**Required action**
Begin with the line where "TL;DR: 本文提出DQI" appears. Set down that line and the rest of the records below it exactly as given.

↓↓↓

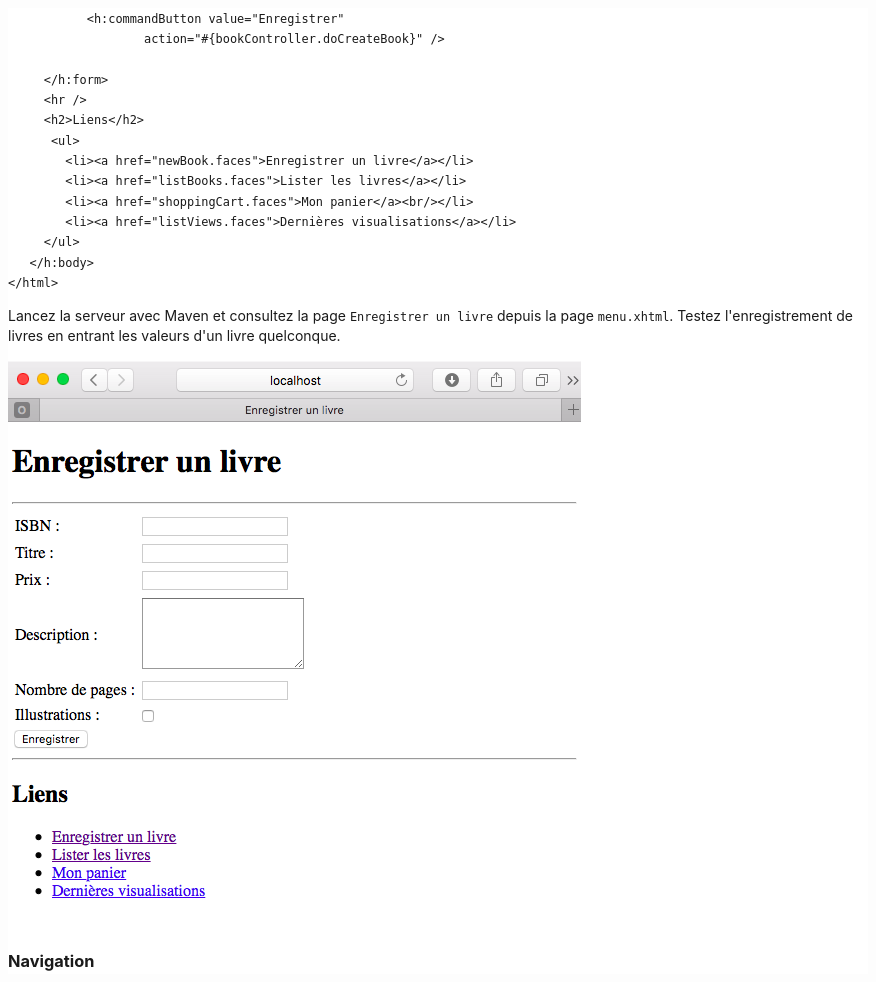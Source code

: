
```xhtml
           <h:commandButton value="Enregistrer"
                   action="#{bookController.doCreateBook}" />
                   
     </h:form>
     <hr />
     <h2>Liens</h2>
      <ul>
        <li><a href="newBook.faces">Enregistrer un livre</a></li>
        <li><a href="listBooks.faces">Lister les livres</a></li>
        <li><a href="shoppingCart.faces">Mon panier</a><br/></li>
        <li><a href="listViews.faces">Dernières visualisations</a></li>
     </ul>
   </h:body>
</html>
```
Lancez la serveur avec Maven et consultez la page `Enregistrer un livre` depuis la page `menu.xhtml`. Testez l'enregistrement de livres en entrant les valeurs d'un livre quelconque.  

  ![alt text](./newBook.png)


### Navigation
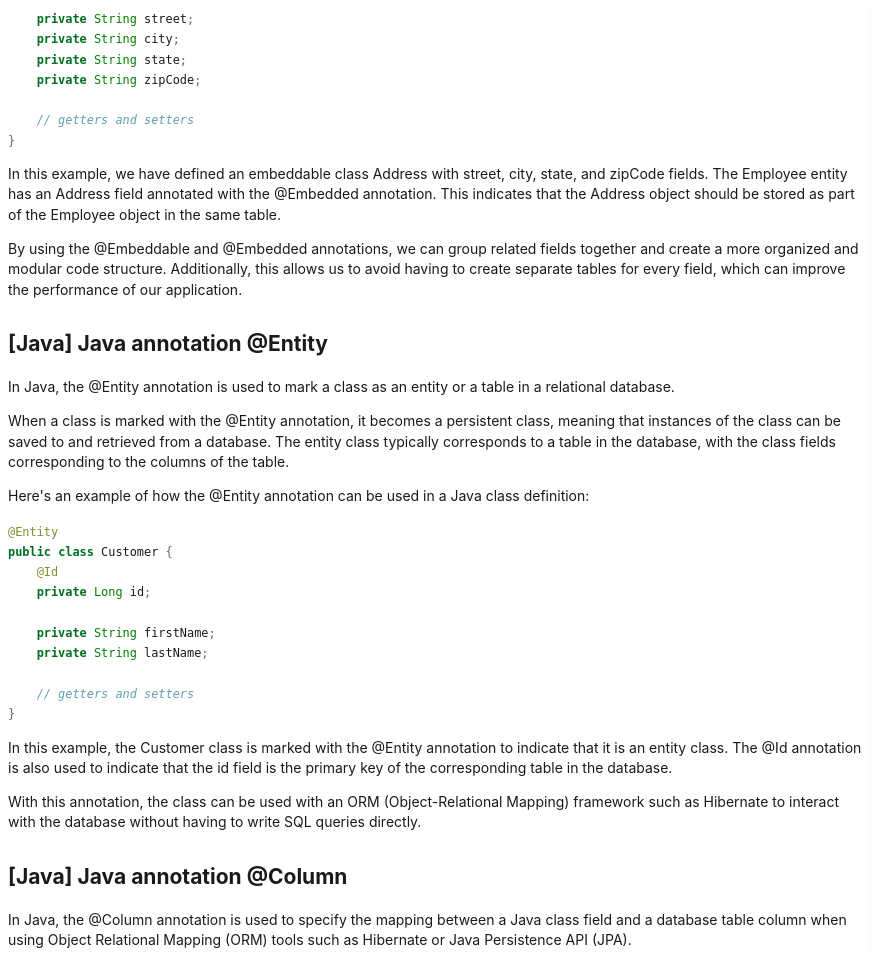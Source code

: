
 ```java
    private String street;
    private String city;
    private String state;
    private String zipCode;
    
    // getters and setters
}
```

In this example, we have defined an embeddable class Address with street, city, state, and zipCode fields. The Employee entity has an Address field annotated with the @Embedded annotation. This indicates that the Address object should be stored as part of the Employee object in the same table.

By using the @Embeddable and @Embedded annotations, we can group related fields together and create a more organized and modular code structure. Additionally, this allows us to avoid having to create separate tables for every field, which can improve the performance of our application.

## [Java] Java annotation @Entity

In Java, the @Entity annotation is used to mark a class as an entity or a table in a relational database.

When a class is marked with the @Entity annotation, it becomes a persistent class, meaning that instances of the class can be saved to and retrieved from a database. The entity class typically corresponds to a table in the database, with the class fields corresponding to the columns of the table.

Here's an example of how the @Entity annotation can be used in a Java class definition:

```java
@Entity
public class Customer {
    @Id
    private Long id;
    
    private String firstName;
    private String lastName;
    
    // getters and setters
}
```

In this example, the Customer class is marked with the @Entity annotation to indicate that it is an entity class. The @Id annotation is also used to indicate that the id field is the primary key of the corresponding table in the database.

With this annotation, the class can be used with an ORM (Object-Relational Mapping) framework such as Hibernate to interact with the database without having to write SQL queries directly.

## [Java] Java annotation @Column

In Java, the @Column annotation is used to specify the mapping between a Java class field and a database table column when using Object Relational Mapping (ORM) tools such as Hibernate or Java Persistence API (JPA).
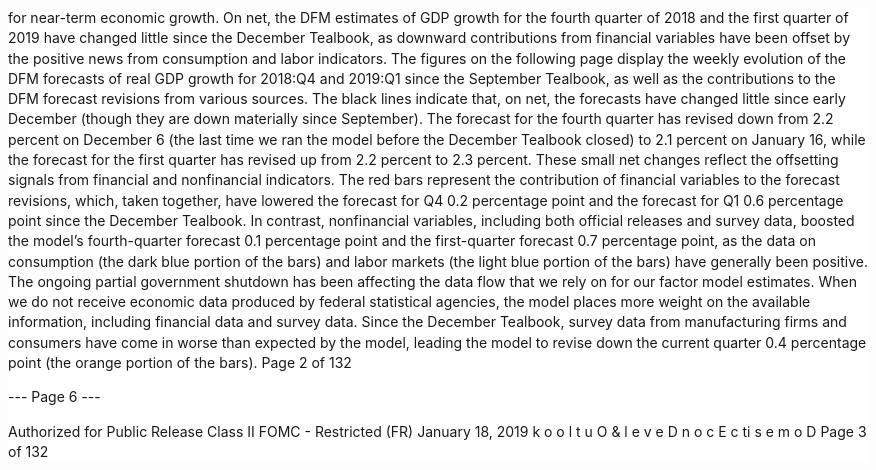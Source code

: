 for near-term economic growth. On net, the DFM estimates of GDP growth for the
fourth quarter of 2018 and the first quarter of 2019 have changed little since the
December Tealbook, as downward contributions from financial variables have been
offset by the positive news from consumption and labor indicators.
The figures on the following page display the weekly evolution of the DFM forecasts
of real GDP growth for 2018:Q4 and 2019:Q1 since the September Tealbook, as well as
the contributions to the DFM forecast revisions from various sources. The black lines
indicate that, on net, the forecasts have changed little since early December (though
they are down materially since September). The forecast for the fourth quarter has
revised down from 2.2 percent on December 6 (the last time we ran the model before
the December Tealbook closed) to 2.1 percent on January 16, while the forecast for
the first quarter has revised up from 2.2 percent to 2.3 percent.
These small net changes reflect the offsetting signals from financial and nonfinancial
indicators. The red bars represent the contribution of financial variables to the
forecast revisions, which, taken together, have lowered the forecast for Q4
0.2 percentage point and the forecast for Q1 0.6 percentage point since the December
Tealbook. In contrast, nonfinancial variables, including both official releases and
survey data, boosted the model’s fourth-quarter forecast 0.1 percentage point and
the first-quarter forecast 0.7 percentage point, as the data on consumption (the dark
blue portion of the bars) and labor markets (the light blue portion of the bars) have
generally been positive.
The ongoing partial government shutdown has been affecting the data flow that we
rely on for our factor model estimates. When we do not receive economic data
produced by federal statistical agencies, the model places more weight on the
available information, including financial data and survey data. Since the December
Tealbook, survey data from manufacturing firms and consumers have come in worse
than expected by the model, leading the model to revise down the current quarter
0.4 percentage point (the orange portion of the bars).
Page 2 of 132

--- Page 6 ---

Authorized for Public Release
Class II FOMC - Restricted (FR) January 18, 2019
k
o
o
l
t
u
O
&
l
e
v
e
D
n
o
c
E
c
ti
s
e
m
o
D
Page 3 of 132
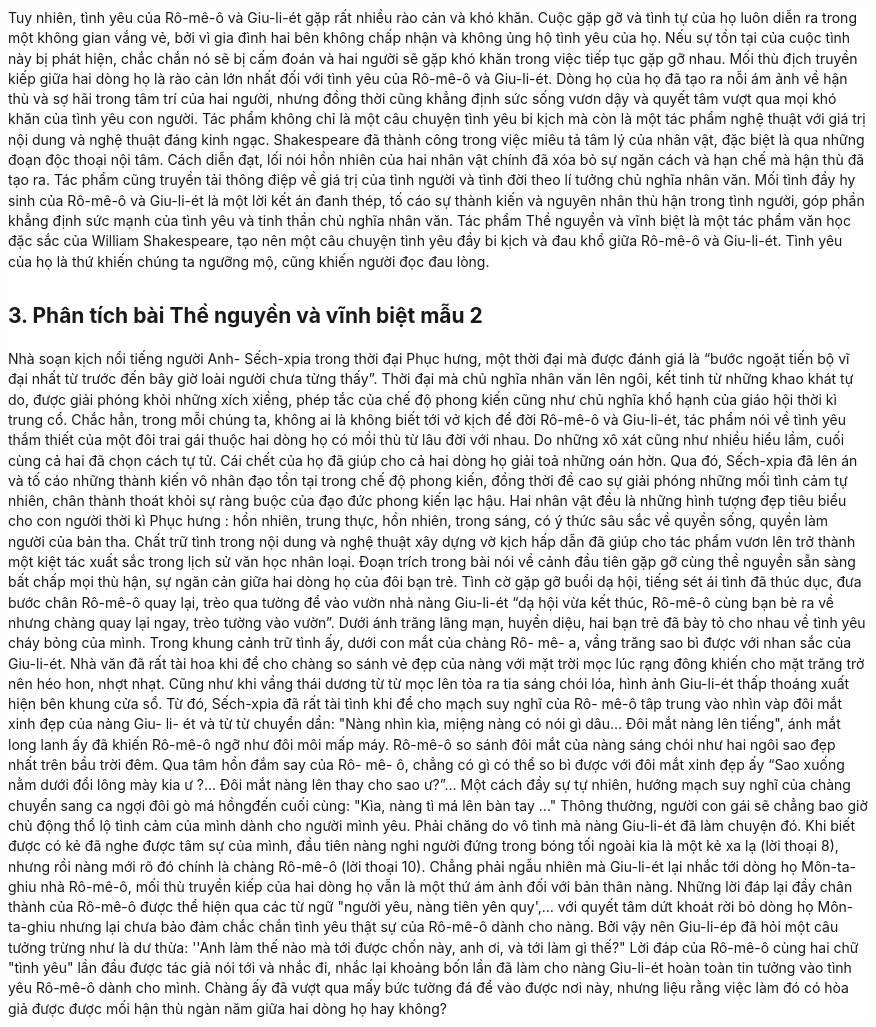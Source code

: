 Tuy nhiên, tình yêu của Rô-mê-ô và Giu-li-ét gặp rất nhiều rào cản và khó khăn. Cuộc gặp gỡ và tình tự của họ luôn diễn ra trong một không gian vắng vẻ, bởi vì gia đình hai bên không chấp nhận và không ủng hộ tình yêu của họ. Nếu sự tồn tại của cuộc tình này bị phát hiện, chắc chắn nó sẽ bị cấm đoán và hai người sẽ gặp khó khăn trong việc tiếp tục gặp gỡ nhau. Mối thù địch truyền kiếp giữa hai dòng họ là rào cản lớn nhất đối với tình yêu của Rô-mê-ô và Giu-li-ét. Dòng họ của họ đã tạo ra nỗi ám ảnh về hận thù và sợ hãi trong tâm trí của hai người, nhưng đồng thời cũng khẳng định sức sống vươn dậy và quyết tâm vượt qua mọi khó khăn của tình yêu con người.
Tác phẩm không chỉ là một câu chuyện tình yêu bi kịch mà còn là một tác phẩm nghệ thuật với giá trị nội dung và nghệ thuật đáng kinh ngạc. Shakespeare đã thành công trong việc miêu tả tâm lý của nhân vật, đặc biệt là qua những đoạn độc thoại nội tâm. Cách diễn đạt, lối nói hồn nhiên của hai nhân vật chính đã xóa bỏ sự ngăn cách và hạn chế mà hận thù đã tạo ra. Tác phẩm cũng truyền tải thông điệp về giá trị của tình người và tình đời theo lí tưởng chủ nghĩa nhân văn. Mối tình đầy hy sinh của Rô-mê-ô và Giu-li-ét là một lời kết án đanh thép, tố cáo sự thành kiến và nguyên nhân thù hận trong tình người, góp phần khẳng định sức mạnh của tình yêu và tinh thần chủ nghĩa nhân văn.
Tác phẩm Thề nguyền và vĩnh biệt là một tác phẩm văn học đặc sắc của William Shakespeare, tạo nên một câu chuyện tình yêu đầy bi kịch và đau khổ giữa Rô-mê-ô và Giu-li-ét. Tình yêu của họ là thứ khiến chúng ta ngưỡng mộ, cũng khiến người đọc đau lòng.
## 3\. Phân tích bài Thề nguyền và vĩnh biệt mẫu 2
Nhà soạn kịch nổi tiếng người Anh- Sếch-xpia trong thời đại Phục hưng, một thời đại mà được đánh giá là “bước ngoặt tiến bộ vĩ đại nhất từ trước đến bây giờ loài người chưa từng thấy”. Thời đại mà chủ nghĩa nhân văn lên ngôi, kết tinh từ những khao khát tự do, được giải phóng khỏi những xích xiềng, phép tắc của chế độ phong kiến cũng như chủ nghĩa khổ hạnh của giáo hội thời kì trung cổ.
Chắc hẳn, trong mỗi chúng ta, không ai là không biết tới vở kịch để đời Rô-mê-ô và Giu-li-ét, tác phẩm nói về tình yêu thắm thiết của một đôi trai gái thuộc hai dòng họ có mồi thù từ lâu đời với nhau. Do những xô xát cũng như nhiều hiểu lầm, cuối cùng cả hai đã chọn cách tự tử. Cái chết của họ đã giúp cho cả hai dòng họ giải toả những oán hờn.
Qua đó, Sếch-xpia đã lên án và tố cáo những thành kiến vô nhân đạo tồn tại trong chế độ phong kiến, đồng thời đề cao sự giải phóng những mối tình cảm tự nhiên, chân thành thoát khỏi sự ràng buộc của đạo đức phong kiến lạc hậu. Hai nhân vật đều là những hình tượng đẹp tiêu biểu cho con người thời kì Phục hưng : hồn nhiên, trung thực, hồn nhiên, trong sáng, có ý thức sâu sắc về quyền sống, quyền làm người của bản tha. Chất trữ tình trong nội dung và nghệ thuật xây dựng vờ kịch hấp dẫn đã giúp cho tác phẩm vươn lên trở thành một kiệt tác xuất sắc trong lịch sử văn học nhân loại.
Đoạn trích trong bài nói về cảnh đầu tiên gặp gỡ cùng thề nguyền sẵn sàng bất chấp mọi thù hận, sự ngăn cản giữa hai dòng họ của đôi bạn trẻ.
Tình cờ gặp gỡ buổi dạ hội, tiếng sét ái tình đã thúc dục, đưa bước chân Rô-mê-ô quay lại, trèo qua tường để vào vườn nhà nàng Giu-li-ét “dạ hội vừa kết thúc, Rô-mê-ô cùng bạn bè ra về nhưng chàng quay lại ngay, trèo tường vào vườn”. Dưới ánh trăng lãng mạn, huyền diệu, hai bạn trẻ đã bày tỏ cho nhau về tình yêu cháy bỏng của mình.
Trong khung cảnh trữ tình ấy, dưới con mắt của chàng Rô- mê- a, vầng trăng sao bì được với nhan sắc của Giu-li-ét. Nhà văn đã rất tài hoa khi để cho chàng so sánh vẻ đẹp của nàng với mặt trời mọc lúc rạng đông khiến cho mặt trăng trở nên héo hon, nhợt nhạt. Cũng như khi vầng thái dương từ từ mọc lên tỏa ra tia sáng chói lóa, hình ảnh Giu-li-ét thấp thoáng xuất hiện bên khung cửa sổ.
Từ đó, Sếch-xpia đã rất tài tình khi để cho mạch suy nghĩ của Rô- mê-ô tâp trung vào nhìn vàp đôi mắt xinh đẹp của nàng Giu- li- ét và từ từ chuyển dần: "Nàng nhìn kìa, miệng nàng có nói gì dâu... Đôi mắt nàng lên tiếng", ánh mắt long lanh ấy đã khiến Rô-mê-ô ngỡ như đôi môi mấp máy. Rô-mê-ô so sánh đôi mắt của nàng sáng chói như hai ngôi sao đẹp nhất trên bầu trời đêm. Qua tâm hồn đắm say của Rô- mê- ô, chẳng có gì có thể so bì được với đôi mắt xinh đẹp ấy “Sao xuống nằm dưới đổi lông mày kia ư ?... Đôi mắt nàng lên thay cho sao ư?”... Một cách đầy sự tự nhiên, hướng mạch suy nghĩ của chàng chuyển sang ca ngợi đôi gò má hồngđến cuối cùng: "Kìa, nàng tì má lên bàn tay ..."
Thông thường, người con gái sẽ chẳng bao giờ chủ động thổ lộ tình cảm của mình dành cho người mình yêu. Phải chăng do vô tình mà nàng Giu-li-ét đã làm chuyện đó. Khi biết được có kẻ đã nghe được tâm sự của mình, đầu tiên nàng nghi người đứng trong bóng tối ngoài kia là một kẻ xa lạ \(lời thoại 8\), nhưng rồi nàng mới rõ đó chính là chàng Rô-mê-ô \(lời thoại 10\). Chẳng phải ngẫu nhiên mà Giu-li-ét lại nhắc tới dòng họ Môn-ta-ghiu nhà Rô-mê-ô, mối thù truyền kiếp của hai dòng họ vẫn là một thứ ám ảnh đối với bản thân nàng. Những lời đáp lại đầy chân thành của Rô-mê-ô được thể hiện qua các từ ngữ "người yêu, nàng tiên yên quy',… với quyết tâm dứt khoát rời bỏ dòng họ Môn-ta-ghiu nhưng lại chưa bảo đảm chắc chắn tình yêu thật sự của Rô-mê-ô dành cho nàng. Bởi vậy nên Giu-li-ép đã hỏi một câu tưởng trừng như là dư thừa: ''Anh làm thế nào mà tới được chốn này, anh ơi, và tới làm gì thế?"
Lời đáp của Rô-mê-ô cùng hai chữ "tình yêu" lần đầu được tác giả nói tới và nhắc đi, nhắc lại khoảng bốn lần đã làm cho nàng Giu-li-ét hoàn toàn tin tưởng vào tình yêu Rô-mê-ô dành cho mình. Chàng ấy đã vượt qua mấy bức tường đá để vào được nơi này, nhưng liệu rằng việc làm đó có hòa giả được được mối hận thù ngàn năm giữa hai dòng họ hay không?
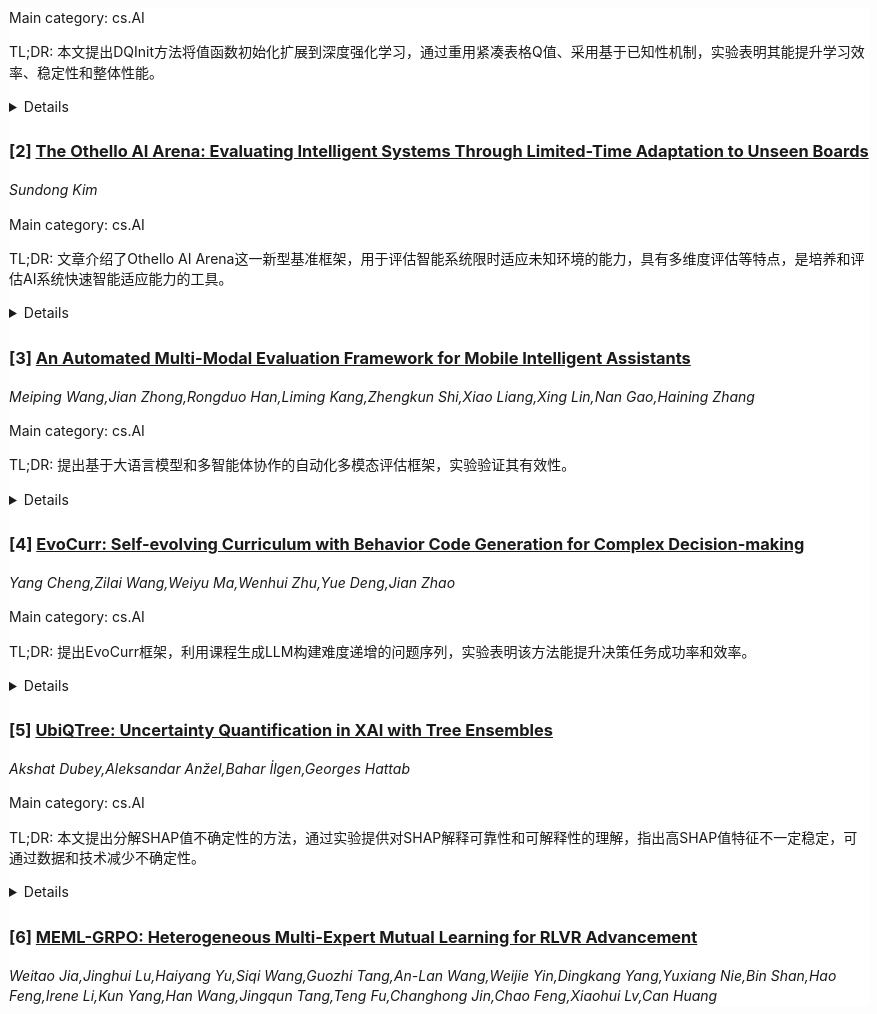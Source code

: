 Main category: cs.AI

TL;DR: 本文提出DQInit方法将值函数初始化扩展到深度强化学习，通过重用紧凑表格Q值、采用基于已知性机制，实验表明其能提升学习效率、稳定性和整体性能。


<details><summary>Details</summary></details>


### [2] [The Othello AI Arena: Evaluating Intelligent Systems Through Limited-Time Adaptation to Unseen Boards](https://arxiv.org/abs/2508.09292)
*Sundong Kim*

Main category: cs.AI

TL;DR: 文章介绍了Othello AI Arena这一新型基准框架，用于评估智能系统限时适应未知环境的能力，具有多维度评估等特点，是培养和评估AI系统快速智能适应能力的工具。


<details><summary>Details</summary></details>


### [3] [An Automated Multi-Modal Evaluation Framework for Mobile Intelligent Assistants](https://arxiv.org/abs/2508.09507)
*Meiping Wang,Jian Zhong,Rongduo Han,Liming Kang,Zhengkun Shi,Xiao Liang,Xing Lin,Nan Gao,Haining Zhang*

Main category: cs.AI

TL;DR: 提出基于大语言模型和多智能体协作的自动化多模态评估框架，实验验证其有效性。


<details><summary>Details</summary></details>


### [4] [EvoCurr: Self-evolving Curriculum with Behavior Code Generation for Complex Decision-making](https://arxiv.org/abs/2508.09586)
*Yang Cheng,Zilai Wang,Weiyu Ma,Wenhui Zhu,Yue Deng,Jian Zhao*

Main category: cs.AI

TL;DR: 提出EvoCurr框架，利用课程生成LLM构建难度递增的问题序列，实验表明该方法能提升决策任务成功率和效率。


<details><summary>Details</summary></details>


### [5] [UbiQTree: Uncertainty Quantification in XAI with Tree Ensembles](https://arxiv.org/abs/2508.09639)
*Akshat Dubey,Aleksandar Anžel,Bahar İlgen,Georges Hattab*

Main category: cs.AI

TL;DR: 本文提出分解SHAP值不确定性的方法，通过实验提供对SHAP解释可靠性和可解释性的理解，指出高SHAP值特征不一定稳定，可通过数据和技术减少不确定性。


<details><summary>Details</summary></details>


### [6] [MEML-GRPO: Heterogeneous Multi-Expert Mutual Learning for RLVR Advancement](https://arxiv.org/abs/2508.09670)
*Weitao Jia,Jinghui Lu,Haiyang Yu,Siqi Wang,Guozhi Tang,An-Lan Wang,Weijie Yin,Dingkang Yang,Yuxiang Nie,Bin Shan,Hao Feng,Irene Li,Kun Yang,Han Wang,Jingqun Tang,Teng Fu,Changhong Jin,Chao Feng,Xiaohui Lv,Can Huang*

↑↑↑

**Answer for the task**
TL;DR: 本文提出DQInit方法将值函数初始化扩展到深度强化学习，通过重用紧凑表格Q值、采用基于已知性机制，实验表明其能提升学习效率、稳定性和整体性能。


<details><summary>Details</summary></details>


### [2] [The Othello AI Arena: Evaluating Intelligent Systems Through Limited-Time Adaptation to Unseen Boards](https://arxiv.org/abs/2508.09292)
*Sundong Kim*

Main category: cs.AI

TL;DR: 文章介绍了Othello AI Arena这一新型基准框架，用于评估智能系统限时适应未知环境的能力，具有多维度评估等特点，是培养和评估AI系统快速智能适应能力的工具。


<details><summary>Details</summary></details>


### [3] [An Automated Multi-Modal Evaluation Framework for Mobile Intelligent Assistants](https://arxiv.org/abs/2508.09507)
*Meiping Wang,Jian Zhong,Rongduo Han,Liming Kang,Zhengkun Shi,Xiao Liang,Xing Lin,Nan Gao,Haining Zhang*

Main category: cs.AI

TL;DR: 提出基于大语言模型和多智能体协作的自动化多模态评估框架，实验验证其有效性。


<details><summary>Details</summary></details>


### [4] [EvoCurr: Self-evolving Curriculum with Behavior Code Generation for Complex Decision-making](https://arxiv.org/abs/2508.09586)
*Yang Cheng,Zilai Wang,Weiyu Ma,Wenhui Zhu,Yue Deng,Jian Zhao*

Main category: cs.AI

TL;DR: 提出EvoCurr框架，利用课程生成LLM构建难度递增的问题序列，实验表明该方法能提升决策任务成功率和效率。


<details><summary>Details</summary></details>


### [5] [UbiQTree: Uncertainty Quantification in XAI with Tree Ensembles](https://arxiv.org/abs/2508.09639)
*Akshat Dubey,Aleksandar Anžel,Bahar İlgen,Georges Hattab*

Main category: cs.AI

TL;DR: 本文提出分解SHAP值不确定性的方法，通过实验提供对SHAP解释可靠性和可解释性的理解，指出高SHAP值特征不一定稳定，可通过数据和技术减少不确定性。


<details><summary>Details</summary></details>


### [6] [MEML-GRPO: Heterogeneous Multi-Expert Mutual Learning for RLVR Advancement](https://arxiv.org/abs/2508.09670)
*Weitao Jia,Jinghui Lu,Haiyang Yu,Siqi Wang,Guozhi Tang,An-Lan Wang,Weijie Yin,Dingkang Yang,Yuxiang Nie,Bin Shan,Hao Feng,Irene Li,Kun Yang,Han Wang,Jingqun Tang,Teng Fu,Changhong Jin,Chao Feng,Xiaohui Lv,Can Huang*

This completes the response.